What this task involves
Starting with the line below that holds "AND NOT Match([Tipo Funcionário], 'Z', 'T')" and stopping after the line that holds "- [ ] Packages visible?", transcribe the lines exactly, leaving out all pictures.

Records for the exercise
=== Section Start ===

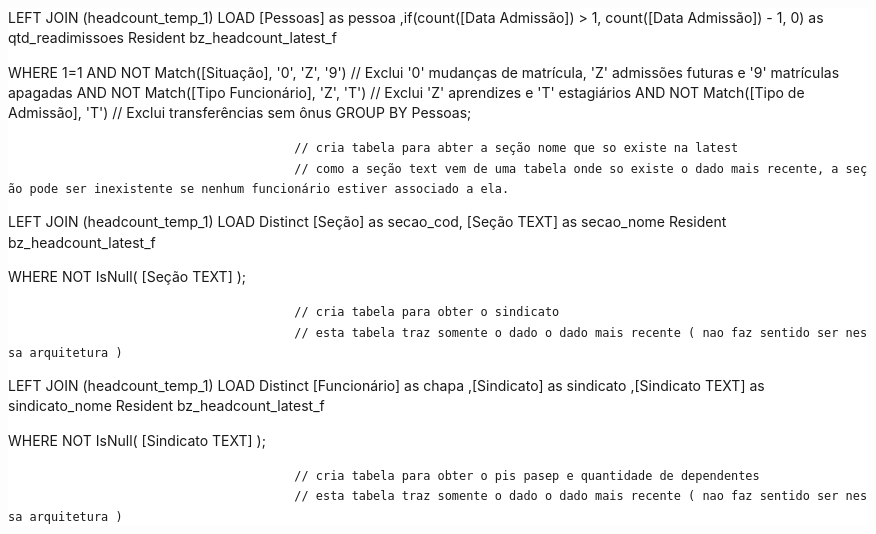 
                                            
                                            

LEFT JOIN (headcount_temp_1)
LOAD 
    [Pessoas]                                                             												as pessoa
    ,if(count([Data Admissão]) > 1, count([Data Admissão]) - 1, 0) 														as qtd_readimissoes
Resident bz_headcount_latest_f

WHERE 1=1 
AND NOT Match([Situação], '0', 'Z', '9')     // Exclui '0' mudanças de matrícula, 'Z' admissões futuras e '9' matrículas apagadas
AND NOT Match([Tipo Funcionário], 'Z', 'T')  // Exclui 'Z' aprendizes e 'T' estagiários
AND NOT Match([Tipo de Admissão], 'T')       // Exclui transferências sem ônus
GROUP BY Pessoas;







											// cria tabela para abter a seção nome que so existe na latest
                                            // como a seção text vem de uma tabela onde so existe o dado mais recente, a seção pode ser inexistente se nenhum funcionário estiver associado a ela.
                                            
                                         
                                         
                                         


LEFT JOIN (headcount_temp_1)
LOAD Distinct
    [Seção] 																											as secao_cod,
    [Seção TEXT] 																										as secao_nome
Resident bz_headcount_latest_f

WHERE NOT  IsNull( [Seção TEXT] );





											// cria tabela para obter o sindicato
                                    		// esta tabela traz somente o dado o dado mais recente ( nao faz sentido ser nessa arquitetura )






LEFT JOIN (headcount_temp_1)
LOAD Distinct
     [Funcionário]                                                                                                      as chapa
    ,[Sindicato] 																										as sindicato
    ,[Sindicato TEXT] 																									as sindicato_nome
Resident bz_headcount_latest_f

WHERE NOT  IsNull( [Sindicato TEXT] );





											// cria tabela para obter o pis pasep e quantidade de dependentes
                                    		// esta tabela traz somente o dado o dado mais recente ( nao faz sentido ser nessa arquitetura )
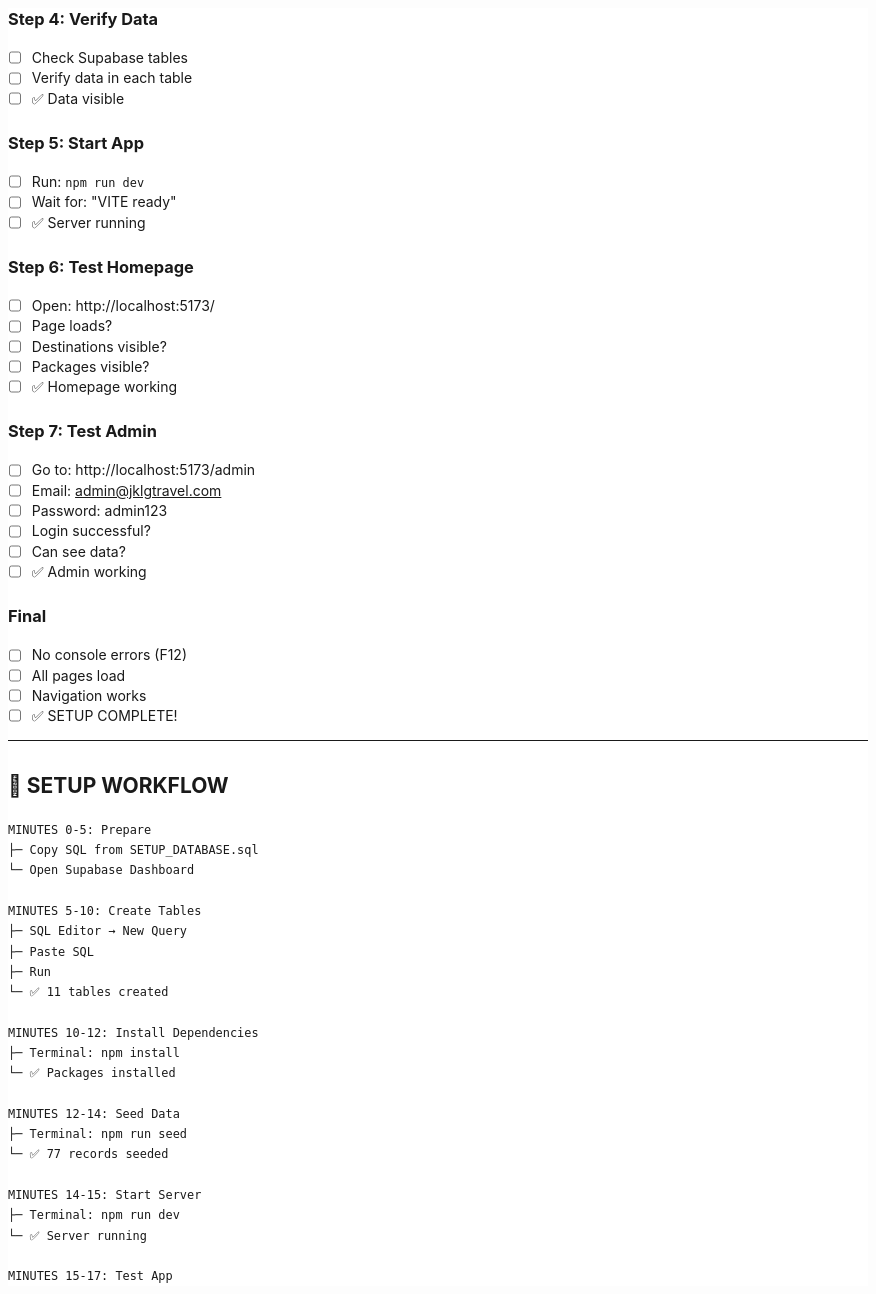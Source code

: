 ### Step 4: Verify Data

- [ ] Check Supabase tables
- [ ] Verify data in each table
- [ ] ✅ Data visible

### Step 5: Start App

- [ ] Run: `npm run dev`
- [ ] Wait for: "VITE ready"
- [ ] ✅ Server running

### Step 6: Test Homepage

- [ ] Open: http://localhost:5173/
- [ ] Page loads?
- [ ] Destinations visible?
- [ ] Packages visible?
- [ ] ✅ Homepage working

### Step 7: Test Admin

- [ ] Go to: http://localhost:5173/admin
- [ ] Email: admin@jklgtravel.com
- [ ] Password: admin123
- [ ] Login successful?
- [ ] Can see data?
- [ ] ✅ Admin working

### Final

- [ ] No console errors (F12)
- [ ] All pages load
- [ ] Navigation works
- [ ] ✅ SETUP COMPLETE!

---

## 🔄 SETUP WORKFLOW

```
MINUTES 0-5: Prepare
├─ Copy SQL from SETUP_DATABASE.sql
└─ Open Supabase Dashboard

MINUTES 5-10: Create Tables
├─ SQL Editor → New Query
├─ Paste SQL
├─ Run
└─ ✅ 11 tables created

MINUTES 10-12: Install Dependencies
├─ Terminal: npm install
└─ ✅ Packages installed

MINUTES 12-14: Seed Data
├─ Terminal: npm run seed
└─ ✅ 77 records seeded

MINUTES 14-15: Start Server
├─ Terminal: npm run dev
└─ ✅ Server running

MINUTES 15-17: Test App
```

=== Section End ===

Solution for this problem
AND NOT Match([Tipo Funcionário], 'Z', 'T')  // Exclui 'Z' aprendizes e 'T' estagiários
AND NOT Match([Tipo de Admissão], 'T')       // Exclui transferências sem ônus
GROUP BY Pessoas;







											// cria tabela para abter a seção nome que so existe na latest
                                            // como a seção text vem de uma tabela onde so existe o dado mais recente, a seção pode ser inexistente se nenhum funcionário estiver associado a ela.
                                            
                                         
                                         
                                         


LEFT JOIN (headcount_temp_1)
LOAD Distinct
    [Seção] 																											as secao_cod,
    [Seção TEXT] 																										as secao_nome
Resident bz_headcount_latest_f

WHERE NOT  IsNull( [Seção TEXT] );





											// cria tabela para obter o sindicato
                                    		// esta tabela traz somente o dado o dado mais recente ( nao faz sentido ser nessa arquitetura )






LEFT JOIN (headcount_temp_1)
LOAD Distinct
     [Funcionário]                                                                                                      as chapa
    ,[Sindicato] 																										as sindicato
    ,[Sindicato TEXT] 																									as sindicato_nome
Resident bz_headcount_latest_f

WHERE NOT  IsNull( [Sindicato TEXT] );





											// cria tabela para obter o pis pasep e quantidade de dependentes
                                    		// esta tabela traz somente o dado o dado mais recente ( nao faz sentido ser nessa arquitetura )
Source code

: ### Step 4: Verify Data

- [ ] Check Supabase tables
- [ ] Verify data in each table
- [ ] ✅ Data visible

### Step 5: Start App

- [ ] Run: `npm run dev`
- [ ] Wait for: "VITE ready"
- [ ] ✅ Server running

### Step 6: Test Homepage

- [ ] Open: http://localhost:5173/
- [ ] Page loads?
- [ ] Destinations visible?
- [ ] Packages visible?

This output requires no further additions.